Tempo dopo Pentecoste
Rito Ambrosiano
Martedì 1°Luglio 2025
“Un altro sabato il Signore Gesù entrò nella sinagoga e si mise a insegnare. C’era là un uomo che aveva la mano destra paralizzata. Gli scribi e i farisei lo osservavano per vedere se lo guariva in giorno di sabato, per trovare di che accusarlo. Ma Gesù conosceva i loro pensieri e disse all’uomo che aveva la mano paralizzata: «Àlzati e mettiti qui in mezzo!». Si alzò e si mise in mezzo. Poi Gesù disse loro: «Domando a voi: in giorno di sabato, è lecito fare del bene o fare del male, salvare una vita o sopprimerla?». E guardandoli tutti intorno, disse all’uomo: «Tendi la tua mano!». Egli lo fece e la sua mano fu guarita. Ma essi, fuori di sé dalla collera, si misero a discutere tra loro su quello che avrebbero potuto fare a Gesù.” (Lc 6,6-11)
Una guarigione. Un uomo viene guarito, la mano paralizzata viene sanata dall’azione di Gesù nel giorno del riposo sabbatico. La reazione di quei scribi e farisei è sproporzionata, vi è collera in loro, un sussulto d’ira. In loro vi è radicato il pensiero del rispetto della Legge e coloro che non la osservano non possono essere da Dio, ne profeti, ma peccatori. Ma qui vi è una azione di guarigione, una delle tante, e come può essere che chi la compie non sia da Dio?

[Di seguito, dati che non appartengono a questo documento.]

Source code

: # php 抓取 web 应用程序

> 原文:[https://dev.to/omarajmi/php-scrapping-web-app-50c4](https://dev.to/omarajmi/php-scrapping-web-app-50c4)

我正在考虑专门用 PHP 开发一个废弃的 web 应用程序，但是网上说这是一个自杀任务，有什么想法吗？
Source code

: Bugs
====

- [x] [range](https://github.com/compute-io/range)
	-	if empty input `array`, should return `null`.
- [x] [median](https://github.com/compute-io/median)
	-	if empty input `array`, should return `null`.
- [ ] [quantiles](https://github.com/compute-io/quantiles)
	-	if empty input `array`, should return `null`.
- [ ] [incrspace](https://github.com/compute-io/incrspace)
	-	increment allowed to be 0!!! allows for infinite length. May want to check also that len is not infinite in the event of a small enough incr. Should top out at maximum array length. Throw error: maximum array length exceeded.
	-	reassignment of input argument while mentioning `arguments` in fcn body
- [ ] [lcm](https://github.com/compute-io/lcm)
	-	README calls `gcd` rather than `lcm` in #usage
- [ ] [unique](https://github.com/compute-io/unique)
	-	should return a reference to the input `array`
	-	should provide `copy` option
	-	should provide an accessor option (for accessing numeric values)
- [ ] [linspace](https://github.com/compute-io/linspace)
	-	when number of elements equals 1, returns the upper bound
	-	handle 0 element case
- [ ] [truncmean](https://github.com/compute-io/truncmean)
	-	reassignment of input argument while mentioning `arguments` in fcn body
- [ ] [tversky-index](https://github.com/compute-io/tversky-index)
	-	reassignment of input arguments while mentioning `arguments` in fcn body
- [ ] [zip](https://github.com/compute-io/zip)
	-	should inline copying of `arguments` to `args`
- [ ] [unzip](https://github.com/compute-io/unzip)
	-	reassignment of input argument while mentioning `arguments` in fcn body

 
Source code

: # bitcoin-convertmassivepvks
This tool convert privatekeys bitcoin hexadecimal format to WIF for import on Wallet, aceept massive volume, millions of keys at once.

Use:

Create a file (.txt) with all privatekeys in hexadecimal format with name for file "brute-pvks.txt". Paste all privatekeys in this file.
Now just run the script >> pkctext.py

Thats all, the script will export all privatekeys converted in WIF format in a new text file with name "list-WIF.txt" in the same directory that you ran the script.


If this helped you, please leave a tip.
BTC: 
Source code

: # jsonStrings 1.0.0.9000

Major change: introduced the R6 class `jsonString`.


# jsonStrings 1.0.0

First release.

La povertà umana è anche nella supponenza di sapere e di giudicare con la mancanza dell’umiltà, importante per ben ascoltare, capire e esprimere un giusto giudizio.
Riflessione sul Vangelo del giorno a cura di don Felice Zaccanti.
Parrocchia San Giorgio Martire – Casorezzo MI
(Spunto dai Vangelo secondo Luca 6,6-11 – Martedì 1°Luglio 2025 – Tempo dopo Pentecoste – Rito Ambrosiano)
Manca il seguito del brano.